Cryptochecksum:e3c62475fae1d5ffaf08dc9b5f5a1483

: end

[OK]

francisco_1 · ‎06-10-2009

you still have some lines i asked you to remove above.

Copy and paste

nat (inside) 1 0.0.0.0 0.0.0.0

no global (dmz) 1 interface

no access-list nonat extended permit ip 10.0.0.0 255.0.0.0 192.168.1.0 255.255.255.0

access-list dmz-in extended permit ip 192.168.1.0 255.255.255.0 10.0.0.0 255.0.0.0

you should have

global (outside) 1 interface

nat (inside) 1 0.0.0.0 0.0.0.0

nat (dmz) 1 192.168.1.0 255.255.255.0

static (inside,dmz) 10.0.0.0 10.0.0.0 netmask 255.0.0.0

access-list dmz-in extended permit icmp any any

access-list dmz-in extended permit ip 192.168.1.0 255.255.255.0 10.0.0.0 255.0.0.0

access-list inside-in extended permit ip 10.0.0.0 255.0.0.0 192.168.1.0 255.255.255.0

access-list inside-in extended permit icmp any any

for testing we are permiting IP ANY ANY for now..

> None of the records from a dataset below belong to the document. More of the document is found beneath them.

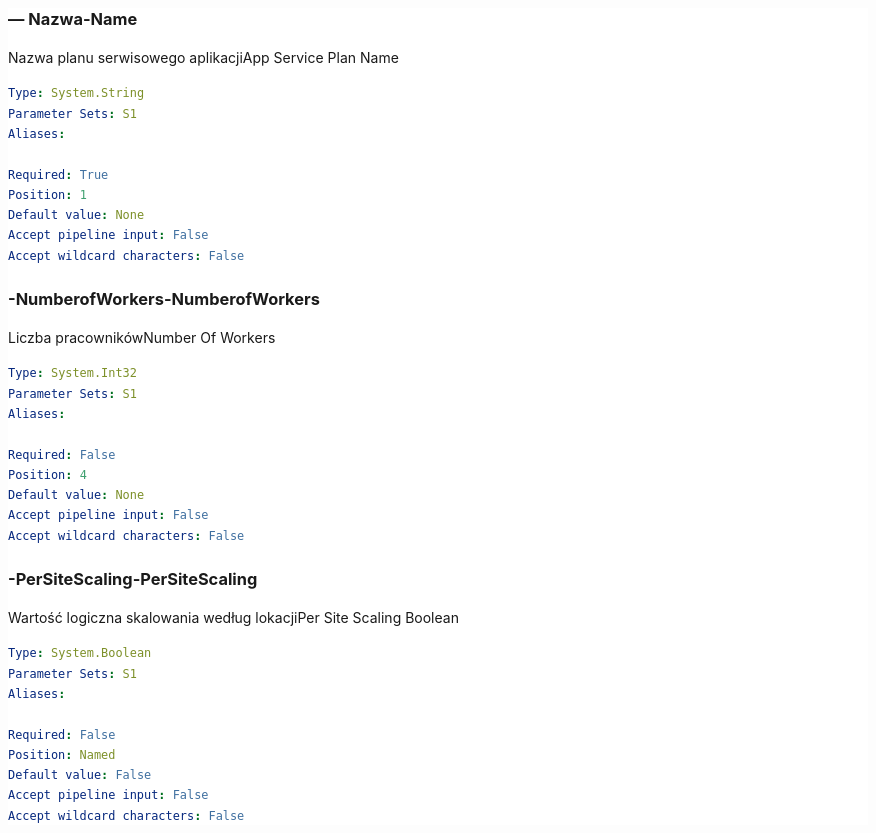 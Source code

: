 ### <span data-ttu-id="83ba9-124">— Nazwa</span><span class="sxs-lookup"><span data-stu-id="83ba9-124">-Name</span></span>
<span data-ttu-id="83ba9-125">Nazwa planu serwisowego aplikacji</span><span class="sxs-lookup"><span data-stu-id="83ba9-125">App Service Plan Name</span></span>

```yaml
Type: System.String
Parameter Sets: S1
Aliases:

Required: True
Position: 1
Default value: None
Accept pipeline input: False
Accept wildcard characters: False
```

### <span data-ttu-id="83ba9-126">-NumberofWorkers</span><span class="sxs-lookup"><span data-stu-id="83ba9-126">-NumberofWorkers</span></span>
<span data-ttu-id="83ba9-127">Liczba pracowników</span><span class="sxs-lookup"><span data-stu-id="83ba9-127">Number Of Workers</span></span>

```yaml
Type: System.Int32
Parameter Sets: S1
Aliases:

Required: False
Position: 4
Default value: None
Accept pipeline input: False
Accept wildcard characters: False
```

### <span data-ttu-id="83ba9-128">-PerSiteScaling</span><span class="sxs-lookup"><span data-stu-id="83ba9-128">-PerSiteScaling</span></span>
<span data-ttu-id="83ba9-129">Wartość logiczna skalowania według lokacji</span><span class="sxs-lookup"><span data-stu-id="83ba9-129">Per Site Scaling Boolean</span></span>

```yaml
Type: System.Boolean
Parameter Sets: S1
Aliases:

Required: False
Position: Named
Default value: False
Accept pipeline input: False
Accept wildcard characters: False
```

Kureli Sankar · ‎06-10-2009

You are still only trying icmp? I see icmp built and teardown mesages. So, the conns are getting built.

Are these windows PCs. Do they have the firewall turned on? Especially the one that is supposed to reply for icmp.

If so, turn it off and try it pls.

Try some tcp connection like RDP or http or telnet.